8th Vice Mayor of Chicago
- In office May 20, 2019 – May 15, 2023
- Mayor: Lori Lightfoot
- Preceded by: Brendan Reilly
- Succeeded by: Walter Burnett Jr.

Member of the Chicago City Council from the 44th ward
- In office January 16, 2003 – May 15, 2023
- Preceded by: Bernie Hansen
- Succeeded by: Bennett Lawson

Personal details
- Born: August 22, 1955 (age 70) Chicago, Illinois, U.S.
- Party: Democratic
- Relatives: Robin Tunney (cousin)
- Education: University of Illinois, Urbana-Champaign (BA) Cornell University (MA)
- Website: Official website

= Tom Tunney =

Entrepreneur and politician from Chicago, Illinois

Thomas M. Tunney (born August 22, 1955) is an American politician and entrepreneur from Chicago, Illinois. From 2003 to 2023, he served as an alderman on the Chicago City Council. He represented the 44th Ward of the city, which includes major tourist destinations, Northalsted and Wrigleyville neighborhoods. He was also vice mayor from 2019 to 2023.

==Education==
Tunney was born and raised in the southwest side of Chicago. After graduating from Brother Rice, a local Catholic high school, he attended the University of Illinois where he obtained his bachelor's degree in restaurant management. Tunney succeeded in obtaining a master's degree in hotel administration from Cornell University.

==Entrepreneur==
Returning from college, Tunney moved into the Lakeview neighborhood. Hearing that Ann Sather was retiring and closing her restaurant in Lakeview in 1981, Tunney met with Sather, offering a proposal to purchase her business. Tunney gained full ownership of the Ann Sather Restaurant and expanded it into a successful local chain.
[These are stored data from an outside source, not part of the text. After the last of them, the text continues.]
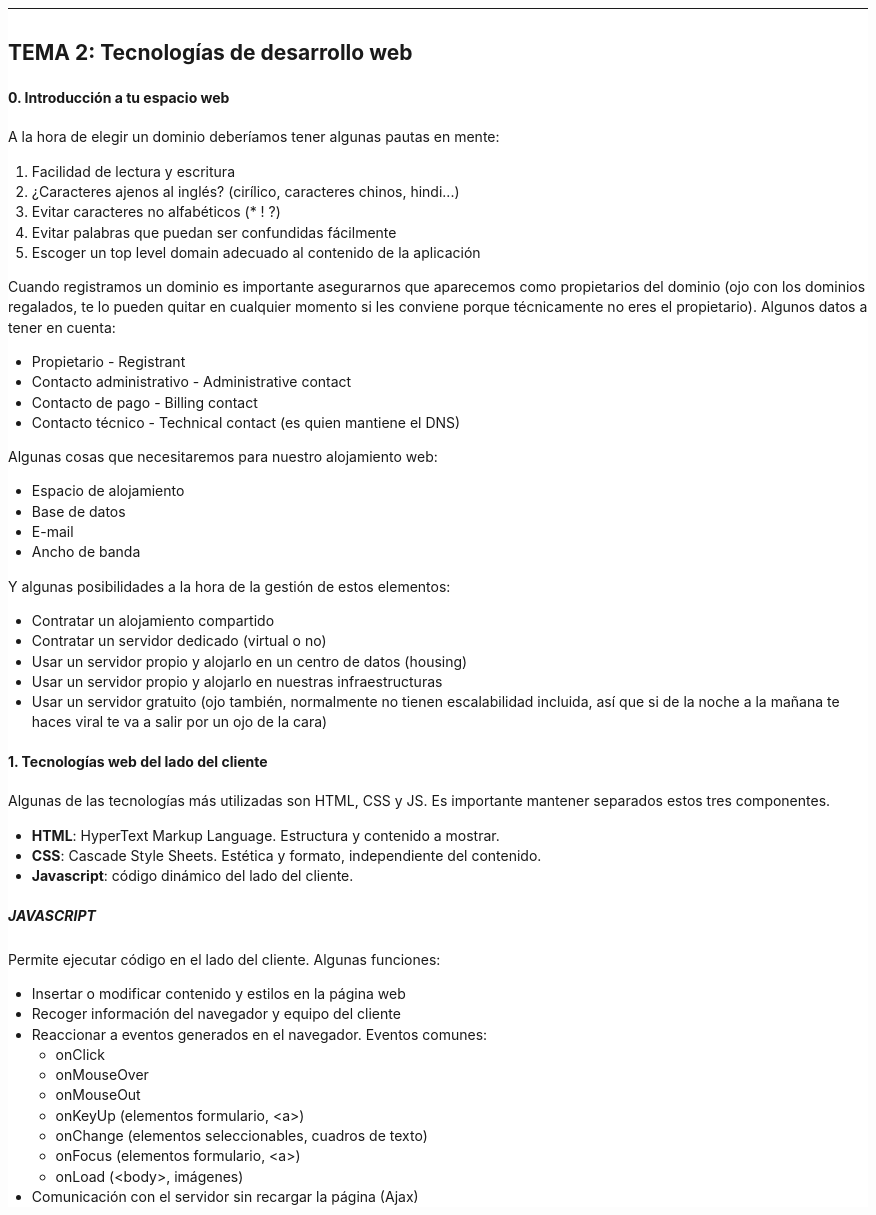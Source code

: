 ------

## TEMA 2: Tecnologías de desarrollo web

#### 0. Introducción a tu espacio web

A la hora de elegir un dominio deberíamos tener algunas pautas en mente:

1. Facilidad de lectura y escritura
2. ¿Caracteres ajenos al inglés? (cirílico, caracteres chinos, hindi...)
3. Evitar caracteres no alfabéticos (* ! ?)
4. Evitar palabras que puedan ser confundidas fácilmente 
5. Escoger un top level domain adecuado al contenido de la aplicación

Cuando registramos un dominio es importante asegurarnos que aparecemos como propietarios del dominio (ojo con los dominios regalados, te lo pueden quitar en cualquier momento si les conviene porque técnicamente no eres el propietario). Algunos datos a tener en cuenta:

- Propietario - Registrant
- Contacto administrativo - Administrative contact
- Contacto de pago - Billing contact
- Contacto técnico - Technical contact (es quien mantiene el DNS)

Algunas cosas que necesitaremos para nuestro alojamiento web:

- Espacio de alojamiento
- Base de datos
- E-mail
- Ancho de banda

Y algunas posibilidades a la hora de la gestión de estos elementos:

- Contratar un alojamiento compartido
- Contratar un servidor dedicado (virtual o no)
- Usar un servidor propio y alojarlo en un centro de datos (housing)
- Usar un servidor propio y alojarlo en nuestras infraestructuras
- Usar un servidor gratuito (ojo también, normalmente no tienen escalabilidad incluida, así que si de la noche a la mañana te haces viral te va a salir por un ojo de la cara)

#### 1. Tecnologías web del lado del cliente

Algunas de las tecnologías más utilizadas son HTML, CSS y JS. Es importante mantener separados estos tres componentes.

- **HTML**: HyperText Markup Language. Estructura y contenido a mostrar.
- **CSS**: Cascade Style Sheets. Estética y formato, independiente del contenido.
- **Javascript**: código dinámico del lado del cliente.

##### JAVASCRIPT

Permite ejecutar código en el lado del cliente. Algunas funciones:

- Insertar o modificar contenido y estilos en la página web
- Recoger información del navegador y equipo del cliente
- Reaccionar a eventos generados en el navegador. Eventos comunes:
  - onClick
  - onMouseOver
  - onMouseOut
  - onKeyUp (elementos formulario, <a\>)
  - onChange (elementos seleccionables, cuadros de texto)
  - onFocus (elementos formulario, <a\>)
  - onLoad (<body\>, imágenes)
- Comunicación con el servidor sin recargar la página (Ajax)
Tunney joined several prestigious entrepreneurial circles and became chairman of the Illinois Restaurant Association. He founded and led the Lakeview Center Business Association and White Crane Wellness Center. As a result of his success, Tunney was inducted into the Chicago Gay and Lesbian Hall of Fame in 1995.

==Public service==
Tunney opened his restaurants to grassroots and nonprofit organizations as town halls, serving as free meeting places. He committed himself to helping people with HIV and AIDS through programs he created, adopted by the Illinois Masonic Hospital. With a growing business network, Tunney became a fundraiser for local gay and lesbian political advocacy groups.
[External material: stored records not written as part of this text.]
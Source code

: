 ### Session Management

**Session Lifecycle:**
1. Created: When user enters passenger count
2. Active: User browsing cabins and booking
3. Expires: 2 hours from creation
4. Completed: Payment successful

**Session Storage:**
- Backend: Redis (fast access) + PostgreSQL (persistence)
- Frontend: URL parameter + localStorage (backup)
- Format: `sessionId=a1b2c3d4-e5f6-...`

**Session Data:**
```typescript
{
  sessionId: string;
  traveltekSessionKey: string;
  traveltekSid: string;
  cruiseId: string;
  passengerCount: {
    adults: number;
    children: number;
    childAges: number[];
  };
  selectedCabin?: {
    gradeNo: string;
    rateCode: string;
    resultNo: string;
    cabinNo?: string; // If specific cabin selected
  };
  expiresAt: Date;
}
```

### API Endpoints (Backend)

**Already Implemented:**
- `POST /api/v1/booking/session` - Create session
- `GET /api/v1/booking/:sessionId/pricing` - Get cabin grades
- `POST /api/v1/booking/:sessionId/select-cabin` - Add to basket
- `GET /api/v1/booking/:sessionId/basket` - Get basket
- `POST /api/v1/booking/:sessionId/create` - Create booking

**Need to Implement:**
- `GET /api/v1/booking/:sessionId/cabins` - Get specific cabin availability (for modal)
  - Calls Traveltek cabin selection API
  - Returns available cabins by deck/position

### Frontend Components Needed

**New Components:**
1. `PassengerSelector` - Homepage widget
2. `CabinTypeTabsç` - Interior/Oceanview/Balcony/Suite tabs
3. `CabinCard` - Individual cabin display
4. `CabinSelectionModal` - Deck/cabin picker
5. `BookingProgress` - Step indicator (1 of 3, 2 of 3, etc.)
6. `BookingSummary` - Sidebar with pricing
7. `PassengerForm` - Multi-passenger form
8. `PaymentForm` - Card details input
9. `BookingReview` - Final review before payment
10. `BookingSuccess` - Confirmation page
Tunney chaired the small business subcommittee of the Chicago Economic Development Committee. Mayor Richard M. Daley appointed Tunney to the mayor's Parking Task Force.

==Alderman==
In 2002, just months before the 2003 municipal elections, 44th Ward Alderman Bernie Hansen announced that he would retire. Hansen resigned just months before the election so as to allow the mayor to appoint the replacement alderman. Mayor Richard M. Daley, with Hansen's consent, nominated Tunney to replace Hansen in December 2002. Tunney's nomination was confirmed by a 41–0 vote of the city council on January 16, 2003, and, with wide support in the Democratic Party, Tunney was elected to a four-year term as alderman on February 25, 2003. He has been re-elected four times, in 2007, 2011, 2015, and 2019.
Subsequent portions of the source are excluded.